If you're planning on operating just one or two stores, you'll be in good company. Three-quarters of laundry owners own only one store, and very few have more than two. While there are no national laundry chains, a few local chains are starting to grow in various parts of the country. These chains are still quite localized, though, and only a few consist of more than a few dozen.
For a little more than half of laundry owners, operating the store(s) is their full-time job. Others take the moonlighting approach-they manage other businesses or work a day job. But more laundry owners are starting to own larger stores and more than one store. These people are able to survive on the income larger stores or multiple stores generate.
The amount of money you can make from a laundry varies tremendously. According to the Coin Laundry Association's Brian Wallace, the annual gross income from one store can range from $30,000 to $1 million. The expenses incurred while running a store range between 65 and 115 percent of the gross income. That means that for a store grossing $30,000 per year, at best it nets $10,500 and at worst it loses $4,500. For a store grossing $1 million per year, the profit could be as high as $350,000, or there could be a loss of up to $150,000, depending on expenses.

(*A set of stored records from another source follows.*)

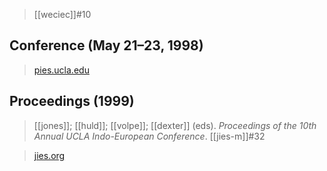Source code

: > [[weciec]]#10

## Conference (May 21–23, 1998)
> [pies.ucla.edu](https://pies.ucla.edu/conference/weciec-archives/weciec-10/)

## Proceedings (1999)

> [[jones]]; [[huld]]; [[volpe]]; [[dexter]] (eds). *Proceedings of the 10th Annual UCLA Indo-European Conference*. [[jies-m]]#32

> [jies.org](https://www.jies.org/DOCS/monojpgs/Mon32.html)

Wallace says these profit margins have less to do with the size of the store than with its owner. An owner who runs his or her store well-who keeps it clean, repairs its equipment quickly, uses energy-efficient systems and offers good customer service-will see profit margins of about 35 percent.
The steady income that a laundry generates is a plus for many people. If you're looking for a business that will keep the cash flowing no matter what the rest of the economy is doing, you've found it in laundries. Clean clothes are a necessity, not a luxury, so people are going to use laundromats no matter how the stock market is performing. The business is also fairly steady month in, month out. So unless you draw on vacationers' dollars in a place with seasonal tourism, you'll find that you can count on a fairly steady income throughout the year.
No Experience Necessary
None of the entrepreneurs interviewed for the Coin-Operated Laundry start-up guide had experience in the laundry business when they first started out. One had a resume that included milking cows, another was a contractor, yet another ran a rental equipment business. Most just decided that starting a laundry was a good business opportunity. However, they all recommend that new entrepreneurs research the business by talking to laundry owners, joining associations and reading the trade literature.
Tom Leavitt put some time into planning the three laundries he opened in Seattle. "We traveled around the country, looked at a lot of other operations, and designed our prototype," he says. "We took care to figure out what would work the best." He and his partner also attended a Coin Laundry Association convention in Chicago and took a tour of laundries in the area.
Collette Clarkson knew nothing about the business before she started a laundromat in Evans, Colorado, with Kim Clarkson, her business partner. But the two got to work when Collette's uncle, who was building a strip mall, asked if she'd be interested in operating a laundromat. "We did a lot of research," Collette says. They spoke to a number of laundry owners about the business and read as many issues of trade magazines as they could find.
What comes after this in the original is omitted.